Vogel was served with the complaint on March 3, 2016. Thirty five days went by. On the 36th day, Thursday April 7, Lasalle's attorney sent Vogel a letter and an email – the content was the same – telling her that the time for a responsive pleading was "past due" and threatening to request the entry of a default against Vogel unless he received a responsive pleading by the close of business the next day, Friday April 8. Our record does not include the time of day on Thursday when either the email was sent or the letter mailed, so we cannot evaluate the chance of the letter reaching Vogel in Friday's post except to say it was slim.
Counsel did not receive any response from Vogel by 3 p.m. the following Monday, April 11. He filed a request for entry of default and emailed a copy to Vogel at 4:05 p.m. That got Vogel's attention and she emailed her request for an extension at 5:22 p.m., but by then the default was a fait accompli.
Vogel acted rather quickly now that her default had been entered. She found an attorney by Friday April 15th,3 and that attorney had a motion to set aside the default on file a week later. We quote the entirety of Lasalle's declaration in support of the set aside motion in the margin.4
Vogel's set-aside motion was made pursuant to those provisions of subdivision (b) of section 473 that commit the matter to the trial court's discretion in cases of "mistake, inadvertence, surprise, or excusable neglect." There was no "falling on the sword" affidavit of fault that might have triggered application of those provisions of section 473 requiring a set-aside when an attorney confesses fault.
In opposing relief, respondent's counsel asked the trial court to take judicial notice of state bar disciplinary proceedings against Vogel stemming from two unrelated cases, which had resulted in a stayed suspension of Vogel's license to practice. The court denied the set-aside motion in a minute order filed June 9, 2016, in which the trial judge expressly took judicial notice of Vogel's prior discipline. A year later, a default judgment was entered against Vogel for $ 1 million. She has appealed from both that judgment and the order refusing to set aside the default.
We sympathize with the court below and opposing counsel. We have all encountered dilatory tactics and know how frustrating they can be. But we cannot see this as such a situation, and cannot countenance the way this default was taken, so we reverse the judgment.
Three decades ago, our colleagues in the First District, dealing with a case they attributed to a "fit of pique between counsel," addressed this entreaty to California attorneys, ( Lossing v. Superior Court (1989) 207 Cal.App.3d 635, 641, 255 Cal.Rptr. 18.)

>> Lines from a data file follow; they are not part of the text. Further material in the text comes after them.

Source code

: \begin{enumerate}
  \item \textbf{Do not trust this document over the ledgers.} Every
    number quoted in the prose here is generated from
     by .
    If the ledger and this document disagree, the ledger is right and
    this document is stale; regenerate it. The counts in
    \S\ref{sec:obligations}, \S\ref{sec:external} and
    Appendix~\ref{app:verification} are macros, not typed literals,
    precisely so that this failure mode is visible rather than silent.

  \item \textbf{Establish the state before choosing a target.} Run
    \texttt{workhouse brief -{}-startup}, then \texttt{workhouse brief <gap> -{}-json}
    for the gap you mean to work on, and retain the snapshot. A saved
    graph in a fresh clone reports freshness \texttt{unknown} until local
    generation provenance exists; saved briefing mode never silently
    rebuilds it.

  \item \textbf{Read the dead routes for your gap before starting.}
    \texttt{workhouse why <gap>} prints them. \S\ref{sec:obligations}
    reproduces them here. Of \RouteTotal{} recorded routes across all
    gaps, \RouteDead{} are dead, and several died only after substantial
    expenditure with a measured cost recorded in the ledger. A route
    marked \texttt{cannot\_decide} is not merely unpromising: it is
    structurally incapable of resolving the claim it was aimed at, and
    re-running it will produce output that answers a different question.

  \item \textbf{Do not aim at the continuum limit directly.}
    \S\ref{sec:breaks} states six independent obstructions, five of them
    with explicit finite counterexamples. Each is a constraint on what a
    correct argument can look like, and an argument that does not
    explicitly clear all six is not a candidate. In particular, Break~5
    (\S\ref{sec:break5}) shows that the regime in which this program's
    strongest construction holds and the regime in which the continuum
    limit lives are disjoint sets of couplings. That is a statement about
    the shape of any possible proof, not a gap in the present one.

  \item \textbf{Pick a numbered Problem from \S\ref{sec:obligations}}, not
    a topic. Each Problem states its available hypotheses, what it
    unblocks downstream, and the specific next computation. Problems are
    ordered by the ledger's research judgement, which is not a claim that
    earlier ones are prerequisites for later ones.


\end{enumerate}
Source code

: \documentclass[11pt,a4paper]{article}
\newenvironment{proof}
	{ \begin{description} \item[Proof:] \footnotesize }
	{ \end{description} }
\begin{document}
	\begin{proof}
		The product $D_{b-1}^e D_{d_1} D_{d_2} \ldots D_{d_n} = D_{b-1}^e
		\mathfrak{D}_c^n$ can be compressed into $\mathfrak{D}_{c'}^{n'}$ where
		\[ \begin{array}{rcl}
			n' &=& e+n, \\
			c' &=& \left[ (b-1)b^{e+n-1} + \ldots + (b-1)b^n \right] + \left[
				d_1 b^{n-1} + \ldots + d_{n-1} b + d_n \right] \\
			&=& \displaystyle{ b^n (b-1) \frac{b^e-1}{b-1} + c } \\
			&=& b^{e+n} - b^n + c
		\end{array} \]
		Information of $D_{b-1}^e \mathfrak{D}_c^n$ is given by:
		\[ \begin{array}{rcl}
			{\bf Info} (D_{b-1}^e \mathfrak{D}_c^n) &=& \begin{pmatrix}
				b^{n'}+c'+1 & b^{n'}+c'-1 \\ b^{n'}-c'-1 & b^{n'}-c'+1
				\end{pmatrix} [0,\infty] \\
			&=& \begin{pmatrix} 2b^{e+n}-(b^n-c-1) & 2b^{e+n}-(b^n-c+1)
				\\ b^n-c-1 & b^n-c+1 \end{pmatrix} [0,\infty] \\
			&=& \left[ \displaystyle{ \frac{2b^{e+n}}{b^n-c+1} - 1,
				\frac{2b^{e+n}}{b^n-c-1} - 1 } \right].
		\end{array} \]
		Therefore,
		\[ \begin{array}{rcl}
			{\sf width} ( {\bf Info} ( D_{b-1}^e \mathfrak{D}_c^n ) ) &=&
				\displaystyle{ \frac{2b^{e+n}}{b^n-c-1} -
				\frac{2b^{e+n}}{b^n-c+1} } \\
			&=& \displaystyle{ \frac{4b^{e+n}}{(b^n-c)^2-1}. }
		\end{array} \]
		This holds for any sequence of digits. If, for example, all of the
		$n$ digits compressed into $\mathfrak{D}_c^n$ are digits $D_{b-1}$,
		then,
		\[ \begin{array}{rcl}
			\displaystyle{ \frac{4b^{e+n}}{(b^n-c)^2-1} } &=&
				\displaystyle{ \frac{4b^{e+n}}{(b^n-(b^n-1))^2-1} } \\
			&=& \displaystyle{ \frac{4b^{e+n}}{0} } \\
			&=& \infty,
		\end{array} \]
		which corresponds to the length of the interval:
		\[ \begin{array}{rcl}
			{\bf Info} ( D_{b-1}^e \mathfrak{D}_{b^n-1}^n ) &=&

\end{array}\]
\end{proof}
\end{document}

In 1994, the Second District lambasted attorneys who were cluttering up the courts with what were essentially personal spats. In the words of a clearly exasperated Justice Gilbert, "If this case is an example, the term ‘civil procedure’ is an oxymoron." ( Green v. GTE California (1994) 29 Cal.App.4th 407, 408, 34 Cal.Rptr.2d 517.)
In 1997, another appellate court urged bench and bar to practice with more civility. "The law should not create an incentive to take the scorched earth, feet-to-the-fire attitude that is all too common in litigation today." ( Pham v. Nguyen (1997) 54 Cal.App.4th 11, 17, 62 Cal.Rptr.2d 422.)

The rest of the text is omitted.